• **What you should do**
Where a line in the entries below contains the word "huge", count it. Return the total alone.

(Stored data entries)
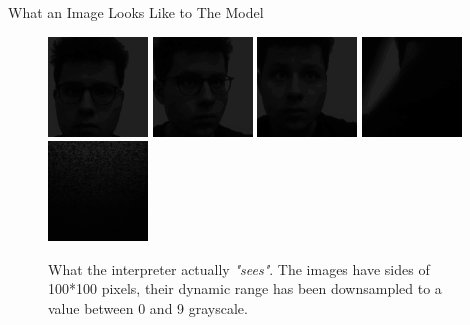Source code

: \documentclass{beamer}
\begin{document}
\begin{frame}{What an Image Looks Like to The Model}
\begin{figure}
    \includegraphics[width = 1.8 cm]{images/inference/frame_0}\hfill
    \includegraphics[width = 1.8 cm]{images/inference/frame_1}\hfill
    \includegraphics[width = 1.8 cm]{images/inference/frame_3}\hfill
    \includegraphics[width = 1.8 cm]{images/inference/frame_4}\hfill
    \includegraphics[width = 1.8 cm]{images/inference/frame_5}\hfill
    \caption{What the interpreter actually \textit{"sees"}. The images have sides of 100*100 pixels, their dynamic range has been downsampled to a value between 0 and 9 grayscale.}
    \label{interpreter_eyes}
\end{figure}
\end{frame}
\end{document}
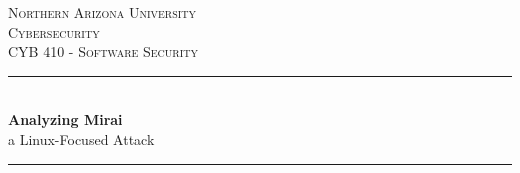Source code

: \documentclass[12pt, letterpaper]{article}
\begin{document}
\newcommand{\paperauthor}{Akiel Aries}
\newcommand{\papersupervisor}{Prof. Sareh Assiri}
\newcommand{\paperuniversity}{Northern Arizona University}

\newcommand{\papertitle}{Analyzing Mirai}
\newcommand{\paperminortitle}{a Linux-Focused Attack}
\newcommand{\papermajorheading}{Cybersecurity}
\newcommand{\paperminorheading}{CYB 410 - Software Security}

\newcommand{\HRule}{\rule{\linewidth}{0.5mm}} %

\center %


\textsc{\LARGE \paperuniversity}\\[1.0cm] %
\textsc{\Large \papermajorheading}\\[0.2cm] %
\textsc{\large \paperminorheading}\\[0.75cm] %


\HRule \\[0.4cm]
{ \huge \bfseries \papertitle}\\[0.05cm] %
{ \huge \paperminortitle}\\[0.025cm] %
\HRule \\[3.5cm]

\begin{center}
\end{center}
\end{document}
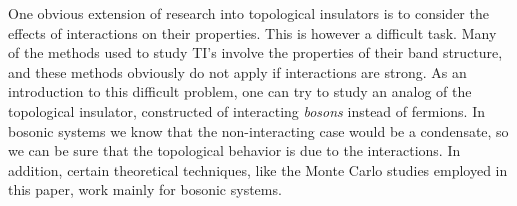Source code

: One obvious extension of research into topological insulators is to consider the effects of interactions on their properties. This is however a difficult task. Many of the methods used to study TI's involve the properties of their band structure, and these methods obviously do not apply if interactions are strong. As an introduction to this difficult problem, one can try to study an analog of the topological insulator, constructed of interacting {\em bosons} instead of fermions. In bosonic systems we know that the non-interacting case would be a condensate, so we can be sure that the topological behavior is due to the interactions. In addition, certain theoretical techniques, like the Monte Carlo studies employed in this paper, work mainly for bosonic systems.


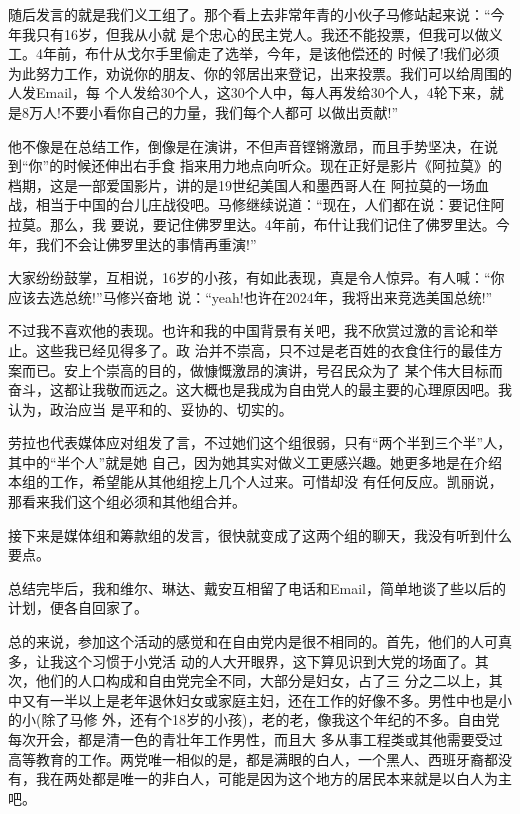 ﻿\documentclass[11pt]{article}
\begin{document}
随后发言的就是我们义工组了。那个看上去非常年青的小伙子马修站起来说：``今年我只有16岁，但我从小就
是个忠心的民主党人。我还不能投票，但我可以做义工。4年前，布什从戈尔手里偷走了选举，今年，是该他偿还的
时候了!我们必须为此努力工作，劝说你的朋友、你的邻居出来登记，出来投票。我们可以给周围的人发Email，每
个人发给30个人，这30个人中，每人再发给30个人，4轮下来，就是8万人!不要小看你自己的力量，我们每个人都可
以做出贡献!''

他不像是在总结工作，倒像是在演讲，不但声音铿锵激昂，而且手势坚决，在说到``你''的时候还伸出右手食
指来用力地点向听众。现在正好是影片《阿拉莫》的档期，这是一部爱国影片，讲的是19世纪美国人和墨西哥人在
阿拉莫的一场血战，相当于中国的台儿庄战役吧。马修继续说道：``现在，人们都在说：要记住阿拉莫。那么，我
要说，要记住佛罗里达。4年前，布什让我们记住了佛罗里达。今年，我们不会让佛罗里达的事情再重演!''

大家纷纷鼓掌，互相说，16岁的小孩，有如此表现，真是令人惊异。有人喊：``你应该去选总统!''马修兴奋地
说：``yeah!也许在2024年，我将出来竞选美国总统!''

不过我不喜欢他的表现。也许和我的中国背景有关吧，我不欣赏过激的言论和举止。这些我已经见得多了。政
治并不崇高，只不过是老百姓的衣食住行的最佳方案而已。安上个崇高的目的，做慷慨激昂的演讲，号召民众为了
某个伟大目标而奋斗，这都让我敬而远之。这大概也是我成为自由党人的最主要的心理原因吧。我认为，政治应当
是平和的、妥协的、切实的。

劳拉也代表媒体应对组发了言，不过她们这个组很弱，只有``两个半到三个半''人，其中的``半个人''就是她
自己，因为她其实对做义工更感兴趣。她更多地是在介绍本组的工作，希望能从其他组挖上几个人过来。可惜却没
有任何反应。凯丽说，那看来我们这个组必须和其他组合并。

接下来是媒体组和筹款组的发言，很快就变成了这两个组的聊天，我没有听到什么要点。

总结完毕后，我和维尔、琳达、戴安互相留了电话和Email，简单地谈了些以后的计划，便各自回家了。

总的来说，参加这个活动的感觉和在自由党内是很不相同的。首先，他们的人可真多，让我这个习惯于小党活
动的人大开眼界，这下算见识到大党的场面了。其次，他们的人口构成和自由党完全不同，大部分是妇女，占了三
分之二以上，其中又有一半以上是老年退休妇女或家庭主妇，还在工作的好像不多。男性中也是小的小(除了马修
外，还有个18岁的小孩)，老的老，像我这个年纪的不多。自由党每次开会，都是清一色的青壮年工作男性，而且大
多从事工程类或其他需要受过高等教育的工作。两党唯一相似的是，都是满眼的白人，一个黑人、西班牙裔都没
有，我在两处都是唯一的非白人，可能是因为这个地方的居民本来就是以白人为主吧。
\end{document}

• **Written solution**
2